Let's try connecting the disk directly to the USB port of the pc:

# dd if=/media/data_ntfs/testfile of=/dev/null
819200+0 records in
819200+0 records out
419430400 bytes (419 MB) copied, 15.1453 s, 27.7 MB/s

It's not the disk: it's able to reach nearly 30MB/s
And now the write performance:

# dd if=/dev/zero of=/media/data_ntfs/testfile bs=4096 count=102400
102400+0 records in
102400+0 records out
419430400 bytes (419 MB) copied, 14.5965 s, 28.7 MB/s

So, this disk is not slower while writing: it seems that the WNDR3800 slows things down.
Could it be the NTFS format?
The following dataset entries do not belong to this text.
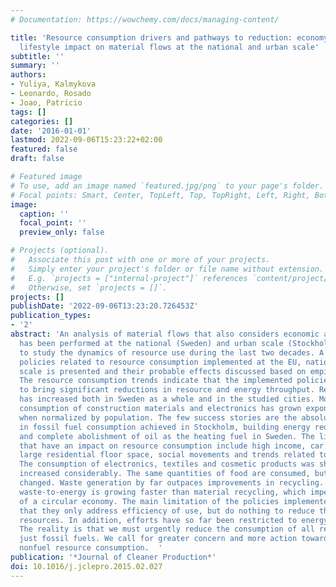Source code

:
 ```yaml
---
# Documentation: https://wowchemy.com/docs/managing-content/

title: 'Resource consumption drivers and pathways to reduction: economy, policy and
  lifestyle impact on material flows at the national and urban scale'
subtitle: ''
summary: ''
authors:
- Yuliya, Kalmykova
- Leonardo, Rosado
- Joao, Patricio
tags: []
categories: []
date: '2016-01-01'
lastmod: 2022-09-06T15:23:22+02:00
featured: false
draft: false

# Featured image
# To use, add an image named `featured.jpg/png` to your page's folder.
# Focal points: Smart, Center, TopLeft, Top, TopRight, Left, Right, BottomLeft, Bottom, BottomRight.
image:
  caption: ''
  focal_point: ''
  preview_only: false

# Projects (optional).
#   Associate this post with one or more of your projects.
#   Simply enter your project's folder or file name without extension.
#   E.g. `projects = ["internal-project"]` references `content/project/deep-learning/index.md`.
#   Otherwise, set `projects = []`.
projects: []
publishDate: '2022-09-06T13:23:20.726453Z'
publication_types:
- '2'
abstract: 'An analysis of material flows that also considers economic and social indicators
  has been performed at the national (Sweden) and urban scale (Stockholm and Gothenburg)
  to study the dynamics of resource use during the last two decades. A summary of
  policies related to resource consumption implemented at the EU, national and local
  scale is presented and their probable effects discussed based on empirical evidence.
  The resource consumption trends indicate that the implemented policies have failed
  to bring significant reductions in resource and energy throughput. Resource consumption
  has increased both in Sweden as a whole and in the studied cities. Moreover, the
  consumption of construction materials and electronics has grown exponentially, even
  when normalized by population. The few success stories are the absolute reduction
  in fossil fuel consumption achieved in Stockholm, building energy reduction by halve
  and complete abolishment of oil as the heating fuel in Sweden. The lifestyle characteristics
  that have an impact on resource consumption include high income, car ownership,
  large residential floor space, social movements and trends related to dietary choices.
  The consumption of electronics, textiles and cosmetic products was shown to have
  increased considerably. The same quantities of food are consumed, but the diet has
  changed. Waste generation by far outpaces improvements in recycling. In recycling,
  waste-to-energy is growing faster than material recycling, which impedes the development
  of a circular economy. The main limitation of the policies implemented to-date is
  that they only address efficiency of use, but do nothing to reduce the demand for
  resources. In addition, efforts have so far been restricted to energy consumption.
  The reality is that we must urgently reduce the consumption of all resources, not
  just fossil fuels. We call for greater concern and more action towards reducing
  nonfuel resource consumption.  '
publication: '*Journal of Cleaner Production*'
doi: 10.1016/j.jclepro.2015.02.027
---
```

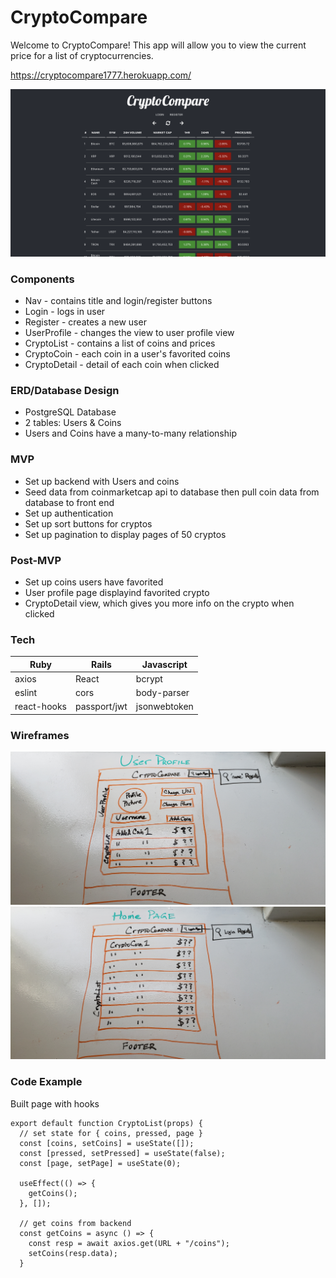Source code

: # CryptoCompare
Welcome to CryptoCompare! This app will allow you to view the current price for a list of cryptocurrencies.

https://cryptocompare1777.herokuapp.com/

![List](./Wireframes/List.png)

### Components
* Nav - contains title and login/register buttons
* Login - logs in user
* Register - creates a new user
* UserProfile - changes the view to user profile view
* CryptoList - contains a list of coins and prices
* CryptoCoin - each coin in a user's favorited coins
* CryptoDetail - detail of each coin when clicked

### ERD/Database Design
* PostgreSQL Database
* 2 tables: Users & Coins
* Users and Coins have a many-to-many relationship

### MVP
* Set up backend with Users and coins
* Seed data from coinmarketcap api to database then pull coin data from database to front end
* Set up authentication
* Set up sort buttons for cryptos
* Set up pagination to display pages of 50 cryptos

### Post-MVP
* Set up coins users have favorited
* User profile page displayind favorited crypto
* CryptoDetail view, which gives you more info on the crypto when clicked

### Tech
Ruby | Rails | Javascript
--- | --- | ---
axios | React | bcrypt
eslint | cors | body-parser
react-hooks | passport/jwt |jsonwebtoken

### Wireframes
![Wireframe 1](./Wireframes/Wireframe1.jpg)
![Wireframe 2](./Wireframes/Wireframe2.jpg)

### Code Example
Built page with hooks
```
export default function CryptoList(props) {
  // set state for { coins, pressed, page }
  const [coins, setCoins] = useState([]);
  const [pressed, setPressed] = useState(false);
  const [page, setPage] = useState(0);

  useEffect(() => {
    getCoins();
  }, []);

  // get coins from backend
  const getCoins = async () => {
    const resp = await axios.get(URL + "/coins");
    setCoins(resp.data);
  }
```
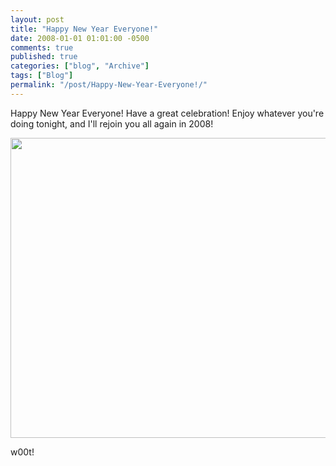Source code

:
 ```yaml
---
layout: post
title: "Happy New Year Everyone!"
date: 2008-01-01 01:01:00 -0500
comments: true
published: true
categories: ["blog", "Archive"]
tags: ["Blog"]
permalink: "/post/Happy-New-Year-Everyone!/"
---
```

<!-- more -->



<p>Happy New Year Everyone! Have a great celebration! Enjoy whatever you're doing tonight, and I'll rejoin you all again in 2008!</p>
<p><img src="http://upload.wikimedia.org/wikipedia/commons/d/da/White_bright_fireworks.jpg" alt="" width="640" height="480" /></p>
<p>w00t!</p>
Let's try with a linux filesystem that the Netgear firmware may natively support.
I reformatted the disk with ext2 and retried with the WNDR3800 connection:

# dd if=/dev/zero of=/mountpoint/testfile bs=4096 count=102400
102400+0 records in
102400+0 records out
419430400 bytes (419 MB) copied, 21.423 s, 19.6 MB/s

That's a huge gain versus NTFS.
Read time:

# dd if=/mountpoint/testfile of=/dev/null
819200+0 records in
819200+0 records out
419430400 bytes (419 MB) copied, 35.0745 s, 12.0 MB/s

Again, better than NTFS but strangely enough, lower than writing.
Let's check HTTP:

# wget -O /dev/null http://192.168.1.1/shares/T_Drive/testfile
--2012-01-14 14:24:24--  http://192.168.1.1/shares/T_Drive/testfile
Connecting to 192.168.1.1:80... connected.
HTTP request sent, awaiting response... 200 OK
Length: 419430400 (400M) [application/download]
Saving to: `/dev/null'

100%[======================================>] 419,430,400 18.9M/s   in 22s    

2012-01-14 14:24:46 (18.2 MB/s) - `/dev/null' saved [419430400/419430400]

HTTP confirms its lower overhead, but again, lower performance than writing.
So partition format has a considerable impact on WNDR3800 NAS performance.
One last test may be the use of a really simple filesystem: FAT.
Back to square one with a FAT32 partition:
Write:

# dd if=/dev/zero of=/mountpoint/testfile bs=4096 count=102400
102400+0 records in
102400+0 records out
419430400 bytes (419 MB) copied, 28.7441 s, 14.6 MB/s

Read:

# dd if=/mountpoint/testfile of=/dev/null
819200+0 records in
819200+0 records out
419430400 bytes (419 MB) copied, 41.2611 s, 10.2 MB/s

# wget -O /dev/null http://192.168.1.1/shares/USB_Storage/testfile
--2012-01-14 14:38:28--  http://192.168.1.1/shares/USB_Storage/testfile
Connecting to 192.168.1.1:80... connected.
HTTP request sent, awaiting response... 200 OK
Length: 419430400 (400M) [application/download]
Saving to: `/dev/null'

100%[======================================>] 419,430,400 13.1M/s   in 29s    

2012-01-14 14:38:57 (13.8 MB/s) - `/dev/null' saved [419430400/419430400]

FAT does not boost performance, and even if it did, I wouldn't use FAT as a filesystem for anything serious.


Format Read MB/sWrite MB/s
local USB27.728.7
NTFS9.84.4
ext212.019.6
FAT10.214.6

UPDATE: there is a new firmware available that changes some of this results.

1 comment:

  1. Alessandro, Thank you very much for taking the time to write this. I'm just installing a ReadyShare drive on our WNDR3800 for local backups.

    You've saved me hours of trouble shooting time.